Impact of the α-Synuclein Initial Ensemble Structure on Fibrillation Pathways and Kinetics.

Abstract

The presence of intracellular filamentous α-synuclein (αS) aggregates is a common feature in Parkinson's disease. Recombinant expressed and purified human αS is also capable of forming fibrils in vitro. Many studies have shown that solution conditions heavily influence αS fibrillation kinetics, fibril structure, and morphology that exhibit differential biological effects. Nevertheless, the αS ensemble structure in various solution conditions is not well characterized; furthermore, how the initial solution ensemble structures impact αS assembly kinetics and pathways that result in diverse fibril structure and morphology remains elusive. Here, we mainly employed NMR spectroscopy to characterize the initial ensemble structure of αS in the presence or absence of a 150 mM sodium chloride (NaCl) solution, where two polymorphs of αS were demonstrated in previous studies.

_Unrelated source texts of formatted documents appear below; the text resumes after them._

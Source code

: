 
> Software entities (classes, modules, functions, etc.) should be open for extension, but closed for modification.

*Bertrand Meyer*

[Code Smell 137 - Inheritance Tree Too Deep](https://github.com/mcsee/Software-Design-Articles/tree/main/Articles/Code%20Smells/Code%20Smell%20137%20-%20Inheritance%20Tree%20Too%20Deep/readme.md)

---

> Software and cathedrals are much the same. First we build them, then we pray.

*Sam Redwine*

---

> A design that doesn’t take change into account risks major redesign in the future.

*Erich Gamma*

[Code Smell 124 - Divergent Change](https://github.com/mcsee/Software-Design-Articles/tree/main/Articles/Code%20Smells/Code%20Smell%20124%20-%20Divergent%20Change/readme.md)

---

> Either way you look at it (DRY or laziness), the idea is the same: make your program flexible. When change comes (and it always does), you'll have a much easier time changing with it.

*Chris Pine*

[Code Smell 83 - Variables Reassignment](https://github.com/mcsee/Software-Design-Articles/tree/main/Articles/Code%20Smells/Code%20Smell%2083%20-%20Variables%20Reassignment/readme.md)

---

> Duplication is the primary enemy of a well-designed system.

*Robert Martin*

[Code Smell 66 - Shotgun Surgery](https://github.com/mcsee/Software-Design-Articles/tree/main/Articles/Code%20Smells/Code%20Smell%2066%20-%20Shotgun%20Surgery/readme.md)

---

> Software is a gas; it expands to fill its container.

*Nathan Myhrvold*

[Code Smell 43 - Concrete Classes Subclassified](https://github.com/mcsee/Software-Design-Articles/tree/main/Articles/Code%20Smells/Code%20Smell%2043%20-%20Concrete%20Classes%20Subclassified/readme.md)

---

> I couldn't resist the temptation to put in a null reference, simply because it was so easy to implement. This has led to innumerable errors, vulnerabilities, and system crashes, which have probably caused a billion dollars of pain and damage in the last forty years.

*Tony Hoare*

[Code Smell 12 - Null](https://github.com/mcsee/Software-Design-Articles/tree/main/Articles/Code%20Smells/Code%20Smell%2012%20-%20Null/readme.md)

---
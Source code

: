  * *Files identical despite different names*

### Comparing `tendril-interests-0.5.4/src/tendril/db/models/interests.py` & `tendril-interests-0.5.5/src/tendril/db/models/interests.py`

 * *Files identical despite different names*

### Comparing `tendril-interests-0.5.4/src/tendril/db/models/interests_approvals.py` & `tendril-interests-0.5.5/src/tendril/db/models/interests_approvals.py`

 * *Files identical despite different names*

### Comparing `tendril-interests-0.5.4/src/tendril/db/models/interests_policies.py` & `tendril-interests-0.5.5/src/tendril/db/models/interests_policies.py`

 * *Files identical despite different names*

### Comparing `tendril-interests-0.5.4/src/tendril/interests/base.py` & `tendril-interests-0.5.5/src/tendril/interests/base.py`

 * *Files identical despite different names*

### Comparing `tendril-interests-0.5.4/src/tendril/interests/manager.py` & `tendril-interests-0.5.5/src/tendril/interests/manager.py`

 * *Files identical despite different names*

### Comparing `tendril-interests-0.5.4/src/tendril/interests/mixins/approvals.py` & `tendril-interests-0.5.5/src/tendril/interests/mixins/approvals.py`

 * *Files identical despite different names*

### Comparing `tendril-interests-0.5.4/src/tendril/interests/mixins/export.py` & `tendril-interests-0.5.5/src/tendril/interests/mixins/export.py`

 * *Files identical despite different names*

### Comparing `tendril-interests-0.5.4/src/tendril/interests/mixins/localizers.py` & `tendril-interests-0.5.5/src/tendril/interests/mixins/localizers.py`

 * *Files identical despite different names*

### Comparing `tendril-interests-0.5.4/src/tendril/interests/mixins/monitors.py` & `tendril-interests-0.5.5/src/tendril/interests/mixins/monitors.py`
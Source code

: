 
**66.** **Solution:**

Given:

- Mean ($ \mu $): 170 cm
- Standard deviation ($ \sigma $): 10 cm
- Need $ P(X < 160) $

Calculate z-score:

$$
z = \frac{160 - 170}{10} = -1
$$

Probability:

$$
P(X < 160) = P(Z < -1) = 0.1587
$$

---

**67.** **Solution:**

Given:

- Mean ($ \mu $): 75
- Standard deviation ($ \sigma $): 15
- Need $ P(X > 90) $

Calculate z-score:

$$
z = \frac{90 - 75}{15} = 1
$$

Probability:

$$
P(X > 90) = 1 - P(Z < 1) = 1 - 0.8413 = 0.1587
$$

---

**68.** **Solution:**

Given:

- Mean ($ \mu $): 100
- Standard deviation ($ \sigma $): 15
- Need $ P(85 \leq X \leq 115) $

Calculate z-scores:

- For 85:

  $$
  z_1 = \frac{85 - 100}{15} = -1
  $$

Our data show that αS exhibits distinct conformations and fibrillation kinetics in these two solutions. αS adopts a more compact and rigid ensemble structure that has faster fibrillation kinetics in the absence of NaCl. On the basis of the ensemble structure and dynamics, we proposed a possible molecular mechanism in which αS forms different polymorphs under these two conditions. Our results provide novel insights into how the initial conformation impacts fibrillation pathways and kinetics, suggesting that a microenvironment can be used to regulate the intrinsically disordered proteins assembly.